Le point sur | publié le : 06.12.2021 | Dominique Perez

Depuis la régularisation de Laye, son apprenti boulanger, obtenue à la suite d’une grève de la faim, Stéphane Ravacley, président de l’association Patron-n-es solidaires, a décidé de soutenir les jeunes et les entreprises confrontés à la même problématique. Jusqu’au Sénat…

Vous vous êtes fortement engagé pour votre apprenti, rappelez-nous le contexte et la suite…

Cela fait dix ans environ que l’on trouve peu ou pas d’apprentis dans notre métier. J’ai fait part de cette situation dans les colonnes de l’Est républicain et nous avons reçu une vingtaine de candidatures de jeunes migrants mineurs, par l’intermédiaire d’associations. C’est ainsi que j’ai choisi Laye, pour préparer un CAP de boulangerie en apprentissage, tout s’est super bien passé pendant un an et demi. Et puis, le 25 novembre 2020, à ses 18 ans, la gendarmerie est passée pour lui signifier qu’il devait partir au maximum un mois plus tard. Humainement parlant, ce n’était pas possible, professionnellement non plus. Nous ne sommes que trois au fournil, si l’on m’enlève un gars, cela me pose un vrai problème. J’avais signé un contrat d’apprentissage en bonne et due forme, reconnu par l’État, je ne voyais pas où pouvait être le problème ! Le 3 janvier 2021, je me suis mis en grève de la faim, jusqu’à la régularisation de Laye, au bout de 11 jours. J’ai alors reçu des appels de patrons de toute la France, dans la même situation.

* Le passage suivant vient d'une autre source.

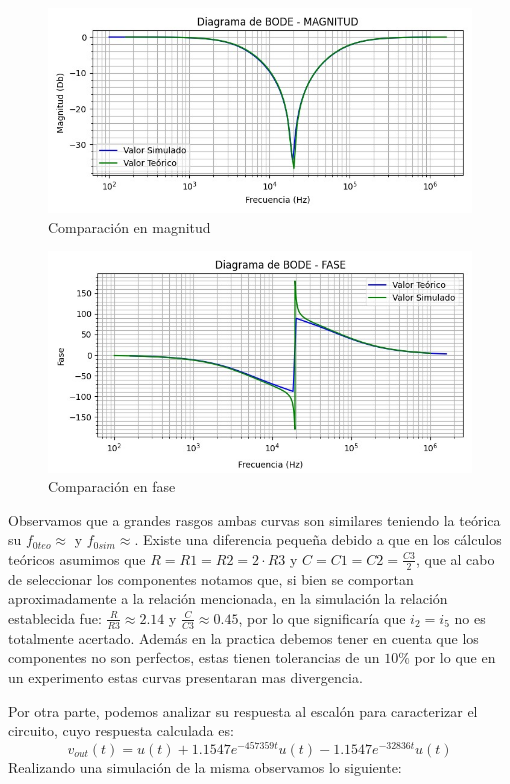 \begin{figure}[H]
\centering
\includegraphics[scale=0.7]{Bode Magnitud.jpeg}
\caption{Comparación en magnitud}
\end{figure}

\begin{figure}[H]
\centering
\includegraphics[scale=0.7]{Bode Fase.jpeg}
\caption{Comparación en fase}
\end{figure}


Observamos que a grandes rasgos ambas curvas son similares teniendo la teórica su $f_{0teo} \approx $ y $f_{0sim} \approx $. Existe una diferencia pequeña debido a que en los cálculos teóricos asumimos que $R = R1 = R2 = 2 \cdot R3$ y $C = C1 = C2 = \frac{C3}{2}$, que al cabo de seleccionar los componentes notamos que, si bien se comportan aproximadamente a la relación mencionada, en la simulación la relación establecida fue: $\frac{R}{R3} \approx 2.14$ y $\frac{C}{C3} \approx 0.45$, por lo que significaría que $i_2 = i_5$ no es totalmente acertado. Además en la practica debemos tener en cuenta que los componentes no son perfectos, estas tienen tolerancias de un $10\%$ por lo que en un experimento estas curvas presentaran mas divergencia.

Por otra parte, podemos analizar su respuesta al escalón para caracterizar el circuito, cuyo respuesta calculada es: $$v_{out}(t) = u(t) + 1.1547e^{-457359t}u(t) - 1.1547e^{-32836t}u(t)$$
Realizando una simulación de la misma observamos lo siguiente:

Certains pleuraient même parce qu’ils risquaient de devoir fermer leur entreprise. Et une autre boulangère, Patricia Hyvernat, s’est elle aussi mise en grève de la faim. Depuis, nous allons en soutien de ces patrons dans toute la France. L’association comprend déjà une centaine de membres et a pris un permanent. Nous recevons en moyenne un appel par jour…

Vous avez alerté les organisations d’employeurs…

J’ai contacté des fédérations professionnelles, la chambre d’artisanat, des syndicats professionnels… Certains m’ont reçu, mais la voie était quand même très obstruée. On m’a parlé de la peur de « l’appel d’air ». J’étais abasourdi… Mais il semble que même les grandes entreprises soient concernées. Cela fera peut-être avancer les choses si elles s’expriment. Je suis prêt à rencontrer tout le monde. Il faut réunir nos forces pour y arriver.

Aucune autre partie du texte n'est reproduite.